Les causes de l’envolée des prix du gaz en Europe sont multiples. Dans la plupart des pays européens, y compris en Allemagne mais à l’exception notable de la France, les stocks sont au plus bas à l’approche de l’hiver, après un hiver 2019-2020 particulièrement froid et long. Des problèmes de maintenance des infrastructures de plusieurs pays producteurs, dont la Norvège, qui fournit 20 % du gaz consommé en Europe (40 % de celui consommé en France), sont également évoqués, alors que la consommation est repartie à la hausse avec le retour de la croissance économique. Côté offre, le gaz algérien, qui couvre une part importante de la consommation en Italie, en Espagne et au Portugal, est aussi livré par des gazoducs (gaz naturel). Mais les tensions entre l’Algérie et le Maroc pourraient avoir un impact négatif sur les livraisons à l’Espagne et au Portugal cet hiver, ce qui est aussi un facteur de hausse des prix. Les livraisons de GNL algérien à la France qui se font par bateaux, ne sont pas menacées mais cela représente moins de 10 % de notre consommation nationale.
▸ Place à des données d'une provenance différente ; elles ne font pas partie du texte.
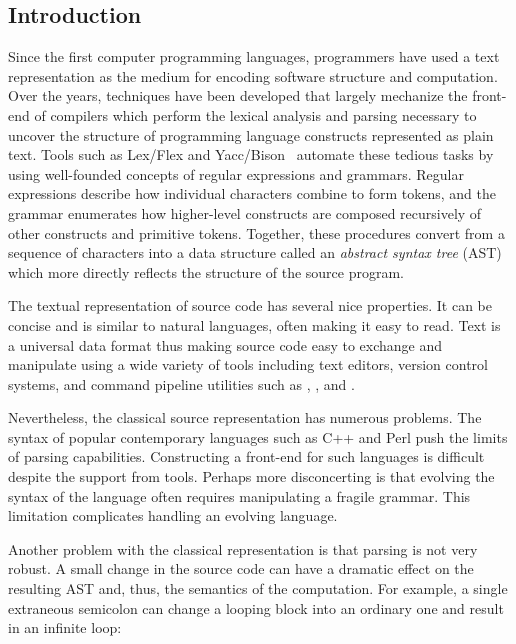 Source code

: \documentclass{article}
\begin{document}
\begin{multicols}{2}

\section{Introduction}
\label{sec-intro}

Since the first computer programming languages, programmers have used a
text representation as the medium for encoding software structure and
computation.  Over the years, techniques have been developed that
largely mechanize the front-end of compilers which perform the lexical
analysis and parsing necessary to uncover the structure of programming
language constructs represented as plain text.  Tools such as Lex/Flex
and Yacc/Bison~\cite{Levine92} automate these tedious tasks by using
well-founded concepts of regular expressions and grammars. Regular
expressions describe how individual characters combine to form tokens,
and the grammar enumerates how higher-level constructs are composed
recursively of other constructs and primitive tokens.  Together, these
procedures convert from a sequence of characters into a data structure
called an \emph{abstract syntax tree} (AST) which more directly reflects
the structure of the source program.

The textual representation of source code has several nice properties.
It can be concise and is similar to natural languages, often making it
easy to read.  Text is a universal data format thus making source code
easy to exchange and manipulate using a wide variety of tools including
text editors, version control systems, and command pipeline utilities
such as , , and .

Nevertheless, the classical source representation has numerous problems.
The syntax of popular contemporary languages such as C++ and Perl push
the limits of parsing capabilities.  Constructing a front-end for such
languages is difficult despite the support from tools.  Perhaps more
disconcerting is that evolving the syntax of the language often requires
manipulating a fragile grammar.  This limitation complicates handling an
evolving language.

Another problem with the classical representation is that parsing is not
very robust.  A small change in the source code can have a dramatic
effect on the resulting AST and, thus, the semantics of the computation.
For example, a single extraneous semicolon can change a looping block
into an ordinary one and result in an infinite loop:


\end{multicols}
\end{document}
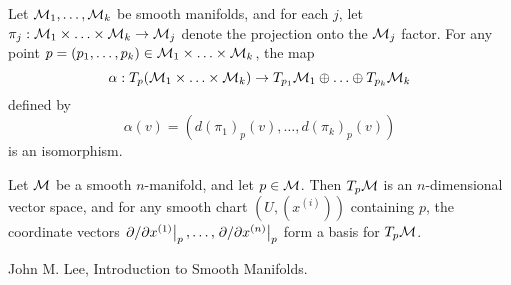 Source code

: \documentclass[11pt,a4paper]{article}
\begin{document}
\begin{prop}
Let $\mathcal{M}_1,\ldots,\mathcal{M}_k$ be smooth manifolds, and for each $j$, let $\pi_j:\mathcal{M}_1\times\ldots\times\mathcal{M}_k\rightarrow \mathcal{M}_j$ denote the projection onto the $\mathcal{M}_j$ factor. For any point $p = (p_1,\ldots,p_k)\in \mathcal{M}_1\times\ldots\times\mathcal{M}_k$, the map 
\begin{equation*}
    \alpha:T_p(\mathcal{M}_1\times\ldots\times\mathcal{M}_k)\rightarrow T_{p_1}\mathcal{M}_1\oplus\ldots\oplus T_{p_k}\mathcal{M}_k
\end{equation*}
defined by 
\begin{equation*}
    \alpha(v) = (d(\pi_1)_p(v),\ldots,d(\pi_k)_p(v))
\end{equation*}
is an isomorphism.
\end{prop}

\begin{prop}
Let $\mathcal{M}$ be a smooth $n$-manifold, and let $p\in \mathcal{M}$. Then $T_p\mathcal{M}$ is an $n$-dimensional vector space, and for any smooth chart $(U,(x^{(i)}))$ containing $p$, the coordinate vectors $\left.\partial/\partial x^{(1)}\right|_{p},\ldots,\left.\partial/\partial x^{(n)}\right|_{p}$ form a basis for $T_p\mathcal{M}$.
\end{prop}



\newpage

\begin{thebibliography}{9}
John M. Lee, Introduction to Smooth Manifolds.



\end{thebibliography}
\end{document}
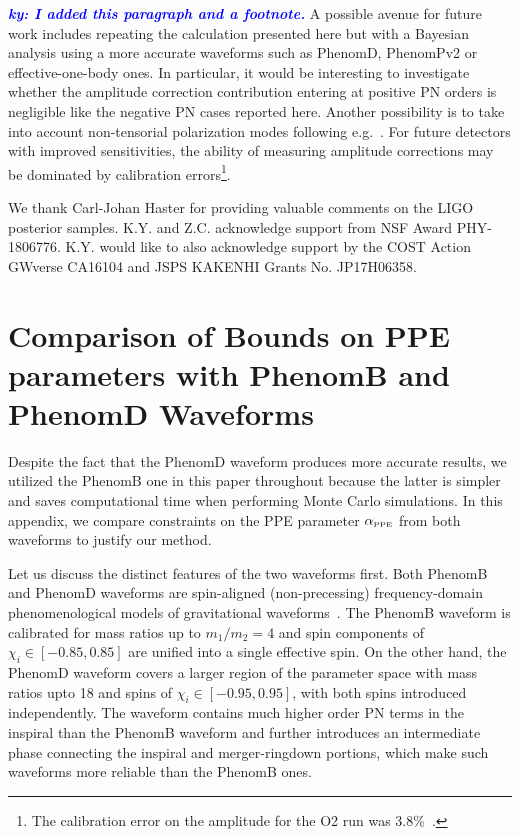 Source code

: \documentclass[prd,twocolumn,nofootinbib]{revtex4-1}
\newcommand{\PPE}{{\mbox{\tiny PPE}}}
\newcommand{\ky}[1]{\textcolor{blue}{\it{\textbf{ky: #1}}} }
\begin{document}
\ky{I added this paragraph and a footnote.}
A possible avenue for future work includes repeating the calculation presented here but with a Bayesian analysis using a more accurate waveforms such as PhenomD, PhenomPv2 or effective-one-body ones. In particular, it would be interesting to investigate whether the amplitude correction contribution entering at positive PN orders is negligible like the negative PN cases reported here. Another possibility is to take into account non-tensorial polarization modes following e.g.~\cite{Chatziioannou:2012rf}. For future detectors with improved sensitivities, the ability of measuring amplitude corrections may be dominated by calibration errors\footnote{The calibration error on the amplitude for the O2 run was 3.8\%~\cite{LIGOScientific:2018mvr}.}. 


\acknowledgments

We thank Carl-Johan Haster for providing valuable comments on the LIGO posterior samples. 
K.Y. and Z.C. acknowledge support from NSF Award PHY-1806776. 
K.Y. would like to also acknowledge support by the COST Action GWverse CA16104 and JSPS KAKENHI Grants No. JP17H06358.

 \appendix 
\section{Comparison of Bounds on PPE parameters with PhenomB and PhenomD Waveforms}\label{Appendix}

Despite the fact that the PhenomD waveform produces more accurate results, we utilized the PhenomB one in this paper throughout because the latter is simpler and saves computational time when performing Monte Carlo simulations. In this appendix, we compare constraints on the PPE parameter $\alpha_\PPE$ from both waveforms to justify our method. 
 
Let us discuss the distinct features of the two waveforms first. Both PhenomB and PhenomD waveforms are spin-aligned (non-precessing) frequency-domain phenomenological models of gravitational waveforms~\cite{Ajith:2009bn,Khan:2015jqa}. The PhenomB waveform is calibrated for mass ratios up to $m_1/m_2 = 4$ and spin components of $\chi_i\in[-0.85,0.85]$ are unified into a single effective spin. On the other hand, the PhenomD waveform covers a larger region of the parameter space with mass ratios upto 18 and spins of $\chi_i\in[-0.95,0.95]$, with both spins introduced independently. The waveform contains much higher order PN terms in the inspiral than the PhenomB waveform and further introduces an intermediate phase connecting the inspiral and merger-ringdown portions,
which make such waveforms more reliable than the PhenomB ones.
\end{document}
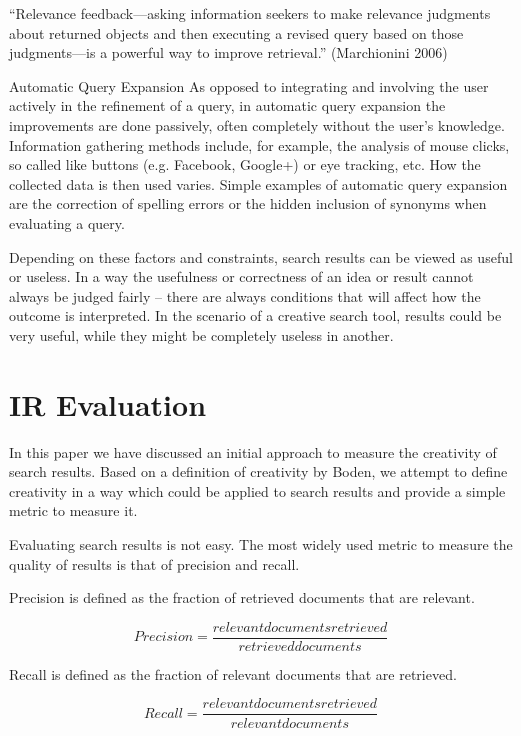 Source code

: ``Relevance feedback—asking information seekers to make relevance judgments about returned objects and then executing a revised query based on those judgments—is a powerful way to improve retrieval.'' (Marchionini 2006)

Automatic Query Expansion   As opposed to integrating and involving the user actively in the refinement of a query, in automatic query expansion the improvements are done passively, often completely without the user’s knowledge. Information gathering methods include, for example, the analysis of mouse clicks, so called like buttons (e.g. Facebook, Google+) or eye tracking, etc. How the collected data is then used varies. Simple examples of automatic query expansion are the correction of spelling errors or the hidden inclusion of synonyms when evaluating a query.

Depending on these factors and constraints, search results can be viewed as useful or useless. In a way the usefulness or correctness of an idea or result cannot always be judged fairly – there are always conditions that will affect how the outcome is interpreted. In the scenario of a creative search tool, results could be very useful, while they might be completely useless in another.


\section{IR Evaluation}

In this paper \parencite{Sawle2011} we have discussed an initial approach to measure the creativity of search results. Based on a definition of creativity by Boden, we attempt to define creativity in a way which could be applied to search results and provide a simple metric to measure it.

Evaluating search results is not easy. The most widely used metric to measure the quality of results is that of precision and recall.

Precision is defined as the fraction of retrieved documents that are relevant.

\begin{equation}
  Precision = \frac{relevant documents retrieved}{retrieved documents}
  \label{eq:precision}
\end{equation}

Recall is defined as the fraction of relevant documents that are retrieved.

\begin{equation}
  Recall = \frac{relevant documents retrieved}{relevant documents}
  \label{eq:recall}
\end{equation}

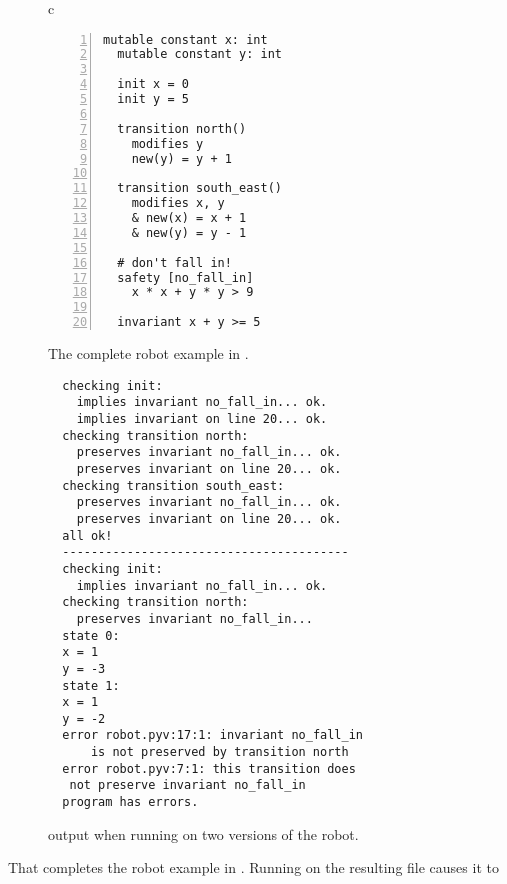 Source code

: \begin{figure}[t]
  \begin{minipage}[b]{.4\textwidth}
  \begin{center}
  \begin{tabular}{c}
  \begin{lstlisting}[language=mypyvy, numbers=left]
  mutable constant x: int
  mutable constant y: int

  init x = 0
  init y = 5

  transition north()
    modifies y
    new(y) = y + 1

  transition south_east()
    modifies x, y
    & new(x) = x + 1
    & new(y) = y - 1

  # don't fall in!
  safety [no_fall_in]
    x * x + y * y > 9

  invariant x + y >= 5
  \end{lstlisting}
  \end{tabular}
  \end{center}
  \vspace{1.5cm}
  \caption{The complete robot example in \mypyvy.}
  \label{fig:robot-mypyvy}
  \end{minipage}%
  \hfil%
  \begin{minipage}[b]{.5\textwidth}
  \begin{center}
    {\footnotesize
  \begin{verbatim}
  checking init:
    implies invariant no_fall_in... ok.
    implies invariant on line 20... ok.
  checking transition north:
    preserves invariant no_fall_in... ok.
    preserves invariant on line 20... ok.
  checking transition south_east:
    preserves invariant no_fall_in... ok.
    preserves invariant on line 20... ok.
  all ok!
  ----------------------------------------
  checking init:
    implies invariant no_fall_in... ok.
  checking transition north:
    preserves invariant no_fall_in...
  state 0:
  x = 1
  y = -3
  state 1:
  x = 1
  y = -2
  error robot.pyv:17:1: invariant no_fall_in
      is not preserved by transition north
  error robot.pyv:7:1: this transition does
   not preserve invariant no_fall_in
  program has errors.
  \end{verbatim}
    }
  \end{center}
  \caption{\mypyvy output when running on two versions of the robot.}
  \label{fig:robot-mypyvy-output}
  \end{minipage}%
\end{figure}
That completes the robot example in \mypyvy.
Running \mypyvy on the resulting file causes it to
Dans ce contexte, on aurait pu penser que la Russie, qui exporte aussi du gaz naturel vers l’Europe au moyen de gazoducs, profiterait au maximum de ses capacités disponibles. Mais ce n’est pas le cas, et cette cause vient s’ajouter aux autres alors que le gaz russe couvre 40 % de la consommation de gaz européenne et près de 20 % de la consommation française.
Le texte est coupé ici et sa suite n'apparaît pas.